**LISTED RECORDS:**
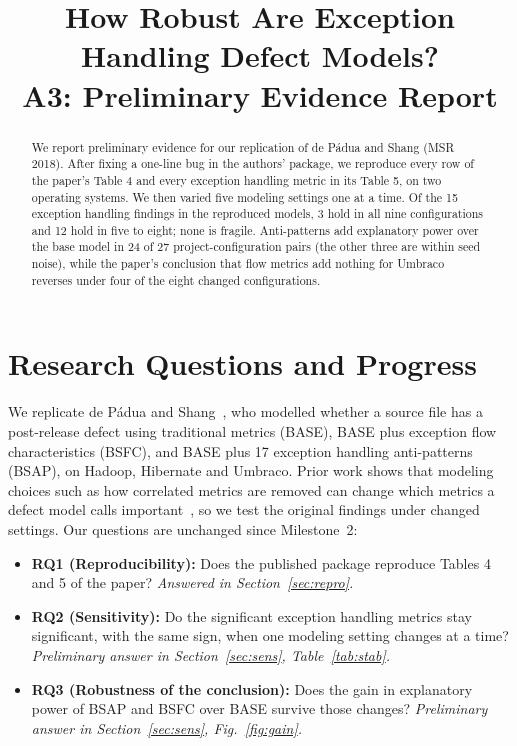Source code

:\documentclass[conference]{IEEEtran}
\begin{document}
\sloppy

\title{How Robust Are Exception Handling Defect Models?\\
A3: Preliminary Evidence Report}

\author{
}

\maketitle

\begin{abstract}
We report preliminary evidence for our replication of de P\'adua and Shang (MSR 2018). After fixing a one-line bug in the authors' package, we reproduce every row of the paper's Table 4 and every exception handling metric in its Table 5, on two operating systems. We then varied five modeling settings one at a time. Of the 15 exception handling findings in the reproduced models, 3 hold in all nine configurations and 12 hold in five to eight; none is fragile. Anti-patterns add explanatory power over the base model in 24 of 27 project-configuration pairs (the other three are within seed noise), while the paper's conclusion that flow metrics add nothing for Umbraco reverses under four of the eight changed configurations.

\end{abstract}

\section{Research Questions and Progress}
We replicate de P\'adua and Shang~\cite{padua2018msr}, who modelled whether a source file has a post-release defect using traditional metrics (BASE), BASE plus exception flow characteristics (BSFC), and BASE plus 17 exception handling anti-patterns (BSAP), on Hadoop, Hibernate and Umbraco. Prior work shows that modeling choices such as how correlated metrics are removed can change which metrics a defect model calls important~\cite{jiarpakdee2021tse,shepperd2014bias}, so we test the original findings under changed settings. Our questions are unchanged since Milestone~2:
\begin{itemize}
\item \textbf{RQ1 (Reproducibility):} Does the published package reproduce Tables 4 and 5 of the paper? \emph{Answered in Section~\ref{sec:repro}.}
\item \textbf{RQ2 (Sensitivity):} Do the significant exception handling metrics stay significant, with the same sign, when one modeling setting changes at a time? \emph{Preliminary answer in Section~\ref{sec:sens}, Table~\ref{tab:stab}.}
\item \textbf{RQ3 (Robustness of the conclusion):} Does the gain in explanatory power of BSAP and BSFC over BASE survive those changes? \emph{Preliminary answer in Section~\ref{sec:sens}, Fig.~\ref{fig:gain}.}
\end{itemize}
\end{document}
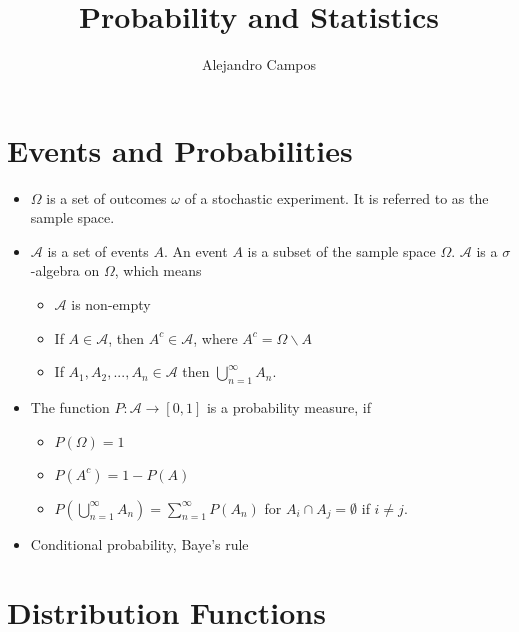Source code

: \documentclass[11pt]{article}
\title{Probability and Statistics}
\author{Alejandro Campos}
\begin{document}
\maketitle
\tableofcontents

\section{Events and Probabilities}
\begin{itemize}
\item $\Omega$ is a set of outcomes $\omega$ of a stochastic experiment. It is referred to as the sample space.
\item $\mathcal{A}$ is a set of events $A$. An event $A$ is a subset of the sample space $\Omega$. $\mathcal{A}$ is a $\sigma$-algebra on $\Omega$, which means
\begin{itemize}
\item $\mathcal{A}$ is non-empty
\item If $A \in \mathcal{A}$, then $A^c \in \mathcal{A}$, where $A^c = \Omega \backslash A$
\item If $A_1, A_2, ..., A_n \in \mathcal{A}$ then $\bigcup_{n=1}^{\infty}A_n$.
\end{itemize}  
\item The function $P: \mathcal{A} \to [0,1]$ is a probability measure, if
\begin{itemize}
\item $P(\Omega) = 1$
\item $P(A^c) = 1 - P(A)$
\item $P \left ( \bigcup_{n=1}^\infty A_n \right ) = \sum_{n=1}^\infty P(A_n)$ for $A_i \cap A_j = \emptyset$ if $i \ne j$.
\end{itemize}
\item Conditional probability, Baye's rule
\end{itemize}
\section{Distribution Functions}
\end{document}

**TASK DETAILS:** Reproduce every line above containing "Umbraco".

**SOLUTION FOR THIS EXERCISE:**
We report preliminary evidence for our replication of de P\'adua and Shang (MSR 2018). After fixing a one-line bug in the authors' package, we reproduce every row of the paper's Table 4 and every exception handling metric in its Table 5, on two operating systems. We then varied five modeling settings one at a time. Of the 15 exception handling findings in the reproduced models, 3 hold in all nine configurations and 12 hold in five to eight; none is fragile. Anti-patterns add explanatory power over the base model in 24 of 27 project-configuration pairs (the other three are within seed noise), while the paper's conclusion that flow metrics add nothing for Umbraco reverses under four of the eight changed configurations.
We replicate de P\'adua and Shang~\cite{padua2018msr}, who modelled whether a source file has a post-release defect using traditional metrics (BASE), BASE plus exception flow characteristics (BSFC), and BASE plus 17 exception handling anti-patterns (BSAP), on Hadoop, Hibernate and Umbraco. Prior work shows that modeling choices such as how correlated metrics are removed can change which metrics a defect model calls important~\cite{jiarpakdee2021tse,shepperd2014bias}, so we test the original findings under changed settings. Our questions are unchanged since Milestone~2:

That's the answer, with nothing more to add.